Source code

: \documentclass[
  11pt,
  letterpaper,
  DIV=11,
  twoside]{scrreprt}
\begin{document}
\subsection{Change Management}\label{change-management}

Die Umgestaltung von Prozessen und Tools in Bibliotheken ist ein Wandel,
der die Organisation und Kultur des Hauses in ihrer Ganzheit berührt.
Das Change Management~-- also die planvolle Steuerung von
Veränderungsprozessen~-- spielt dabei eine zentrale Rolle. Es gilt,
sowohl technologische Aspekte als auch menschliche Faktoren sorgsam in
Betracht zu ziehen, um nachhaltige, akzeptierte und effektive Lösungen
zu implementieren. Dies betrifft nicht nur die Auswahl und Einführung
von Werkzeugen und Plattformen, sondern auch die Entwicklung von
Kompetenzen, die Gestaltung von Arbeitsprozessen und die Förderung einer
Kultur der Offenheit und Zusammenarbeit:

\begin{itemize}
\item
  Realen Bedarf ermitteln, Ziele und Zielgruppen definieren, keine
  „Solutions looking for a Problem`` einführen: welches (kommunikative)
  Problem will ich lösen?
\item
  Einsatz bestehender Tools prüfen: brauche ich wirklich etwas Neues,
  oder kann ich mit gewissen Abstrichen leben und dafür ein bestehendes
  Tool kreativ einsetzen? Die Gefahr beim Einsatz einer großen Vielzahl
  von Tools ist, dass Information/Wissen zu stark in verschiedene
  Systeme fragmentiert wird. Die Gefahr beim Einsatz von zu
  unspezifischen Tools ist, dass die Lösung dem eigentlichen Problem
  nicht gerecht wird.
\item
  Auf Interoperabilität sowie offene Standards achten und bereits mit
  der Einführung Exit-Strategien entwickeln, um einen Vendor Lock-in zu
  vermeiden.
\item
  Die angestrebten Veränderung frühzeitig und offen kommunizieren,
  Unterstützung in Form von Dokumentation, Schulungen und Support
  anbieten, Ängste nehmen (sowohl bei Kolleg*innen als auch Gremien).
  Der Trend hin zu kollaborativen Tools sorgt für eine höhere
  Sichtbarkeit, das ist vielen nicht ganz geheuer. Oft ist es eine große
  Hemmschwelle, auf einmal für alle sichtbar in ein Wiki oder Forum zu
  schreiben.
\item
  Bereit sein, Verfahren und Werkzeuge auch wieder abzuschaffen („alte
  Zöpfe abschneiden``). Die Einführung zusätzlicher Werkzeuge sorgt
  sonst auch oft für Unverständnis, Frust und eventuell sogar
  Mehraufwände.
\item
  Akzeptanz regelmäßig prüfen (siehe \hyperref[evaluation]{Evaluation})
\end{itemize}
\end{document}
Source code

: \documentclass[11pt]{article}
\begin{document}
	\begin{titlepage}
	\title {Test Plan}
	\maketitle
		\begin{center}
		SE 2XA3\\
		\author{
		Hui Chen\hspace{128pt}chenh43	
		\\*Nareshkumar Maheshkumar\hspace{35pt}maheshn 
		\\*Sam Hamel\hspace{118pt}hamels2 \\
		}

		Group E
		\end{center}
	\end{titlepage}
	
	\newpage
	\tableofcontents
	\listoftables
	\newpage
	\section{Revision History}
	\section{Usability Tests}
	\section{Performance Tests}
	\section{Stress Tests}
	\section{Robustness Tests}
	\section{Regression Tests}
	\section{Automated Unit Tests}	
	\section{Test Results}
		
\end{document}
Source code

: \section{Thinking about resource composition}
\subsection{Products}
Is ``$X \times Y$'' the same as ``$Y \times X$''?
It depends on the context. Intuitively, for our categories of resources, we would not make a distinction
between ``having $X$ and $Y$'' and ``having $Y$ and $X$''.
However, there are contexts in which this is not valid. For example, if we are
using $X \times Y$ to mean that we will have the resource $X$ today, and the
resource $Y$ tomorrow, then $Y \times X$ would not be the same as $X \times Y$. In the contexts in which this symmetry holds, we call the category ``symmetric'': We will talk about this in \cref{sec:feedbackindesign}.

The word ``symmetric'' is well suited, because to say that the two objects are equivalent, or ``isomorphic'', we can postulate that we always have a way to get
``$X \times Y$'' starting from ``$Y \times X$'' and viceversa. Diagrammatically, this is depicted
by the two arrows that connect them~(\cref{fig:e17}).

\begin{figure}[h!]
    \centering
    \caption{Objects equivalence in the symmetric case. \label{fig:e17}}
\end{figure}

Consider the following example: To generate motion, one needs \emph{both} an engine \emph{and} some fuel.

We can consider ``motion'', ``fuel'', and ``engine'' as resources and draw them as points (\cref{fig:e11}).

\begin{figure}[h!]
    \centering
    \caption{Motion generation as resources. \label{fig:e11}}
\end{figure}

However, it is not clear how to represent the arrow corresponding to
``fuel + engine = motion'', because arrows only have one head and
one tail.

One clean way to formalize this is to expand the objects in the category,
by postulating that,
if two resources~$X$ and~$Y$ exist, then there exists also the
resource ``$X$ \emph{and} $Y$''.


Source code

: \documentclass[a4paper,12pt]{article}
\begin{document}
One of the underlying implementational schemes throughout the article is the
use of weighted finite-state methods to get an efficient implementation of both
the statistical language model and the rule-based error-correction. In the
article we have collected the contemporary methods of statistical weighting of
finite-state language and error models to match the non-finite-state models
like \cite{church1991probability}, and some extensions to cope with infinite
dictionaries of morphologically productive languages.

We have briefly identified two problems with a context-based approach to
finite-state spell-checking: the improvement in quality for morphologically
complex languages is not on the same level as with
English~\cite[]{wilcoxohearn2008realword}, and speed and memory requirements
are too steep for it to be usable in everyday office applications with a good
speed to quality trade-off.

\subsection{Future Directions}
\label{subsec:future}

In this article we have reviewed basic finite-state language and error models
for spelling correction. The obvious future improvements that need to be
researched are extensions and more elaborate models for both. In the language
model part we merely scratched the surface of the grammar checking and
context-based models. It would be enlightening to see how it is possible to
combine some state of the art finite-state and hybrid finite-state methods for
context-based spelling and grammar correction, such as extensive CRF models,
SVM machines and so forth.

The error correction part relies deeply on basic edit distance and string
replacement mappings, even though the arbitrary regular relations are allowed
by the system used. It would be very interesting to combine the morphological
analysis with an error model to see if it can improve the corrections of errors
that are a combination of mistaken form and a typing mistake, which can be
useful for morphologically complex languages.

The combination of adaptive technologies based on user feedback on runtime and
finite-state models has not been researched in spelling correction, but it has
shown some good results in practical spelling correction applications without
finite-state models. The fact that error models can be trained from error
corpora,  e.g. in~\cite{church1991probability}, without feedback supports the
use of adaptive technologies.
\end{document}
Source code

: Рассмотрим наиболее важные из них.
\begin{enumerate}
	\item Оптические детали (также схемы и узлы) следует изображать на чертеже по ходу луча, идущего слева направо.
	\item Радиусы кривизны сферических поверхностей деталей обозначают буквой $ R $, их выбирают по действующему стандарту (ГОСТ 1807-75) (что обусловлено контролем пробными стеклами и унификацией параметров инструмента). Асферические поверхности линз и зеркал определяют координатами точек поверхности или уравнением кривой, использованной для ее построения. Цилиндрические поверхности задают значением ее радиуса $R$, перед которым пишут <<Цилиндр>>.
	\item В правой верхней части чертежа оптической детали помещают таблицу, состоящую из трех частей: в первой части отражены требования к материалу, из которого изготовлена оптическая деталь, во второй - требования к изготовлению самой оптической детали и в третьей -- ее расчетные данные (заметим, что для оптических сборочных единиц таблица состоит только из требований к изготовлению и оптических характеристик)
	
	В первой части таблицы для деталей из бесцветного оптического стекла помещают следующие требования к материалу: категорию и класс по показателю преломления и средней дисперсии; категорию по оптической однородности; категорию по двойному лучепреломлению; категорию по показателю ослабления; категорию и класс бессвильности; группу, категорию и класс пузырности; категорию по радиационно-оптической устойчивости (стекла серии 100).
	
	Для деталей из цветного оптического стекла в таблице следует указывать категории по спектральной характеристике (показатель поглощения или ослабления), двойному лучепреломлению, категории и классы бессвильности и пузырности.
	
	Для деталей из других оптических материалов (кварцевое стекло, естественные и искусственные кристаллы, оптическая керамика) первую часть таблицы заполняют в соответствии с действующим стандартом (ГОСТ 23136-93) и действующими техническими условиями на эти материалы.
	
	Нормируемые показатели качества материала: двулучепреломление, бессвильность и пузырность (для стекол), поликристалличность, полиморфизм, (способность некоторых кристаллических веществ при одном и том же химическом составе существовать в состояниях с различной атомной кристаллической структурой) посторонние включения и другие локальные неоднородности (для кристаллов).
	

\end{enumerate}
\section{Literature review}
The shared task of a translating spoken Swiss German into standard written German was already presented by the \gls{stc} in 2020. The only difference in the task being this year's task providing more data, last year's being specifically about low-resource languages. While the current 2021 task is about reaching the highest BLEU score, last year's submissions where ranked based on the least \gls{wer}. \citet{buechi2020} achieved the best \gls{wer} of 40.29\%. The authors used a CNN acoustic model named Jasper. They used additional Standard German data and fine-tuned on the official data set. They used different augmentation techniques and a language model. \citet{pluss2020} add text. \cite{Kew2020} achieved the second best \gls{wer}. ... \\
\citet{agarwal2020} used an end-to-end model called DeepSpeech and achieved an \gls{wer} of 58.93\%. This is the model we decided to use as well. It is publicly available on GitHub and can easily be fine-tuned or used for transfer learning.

> **EXERCISE INSTRUCTIONS**: Look through the listing, and copy each line in which the string "times" turns up.

> **OUTPUT BELOW**:
Is ``$X \times Y$'' the same as ``$Y \times X$''?
using $X \times Y$ to mean that we will have the resource $X$ today, and the
resource $Y$ tomorrow, then $Y \times X$ would not be the same as $X \times Y$. In the contexts in which this symmetry holds, we call the category ``symmetric'': We will talk about this in \cref{sec:feedbackindesign}.
``$X \times Y$'' starting from ``$Y \times X$'' and viceversa. Diagrammatically, this is depicted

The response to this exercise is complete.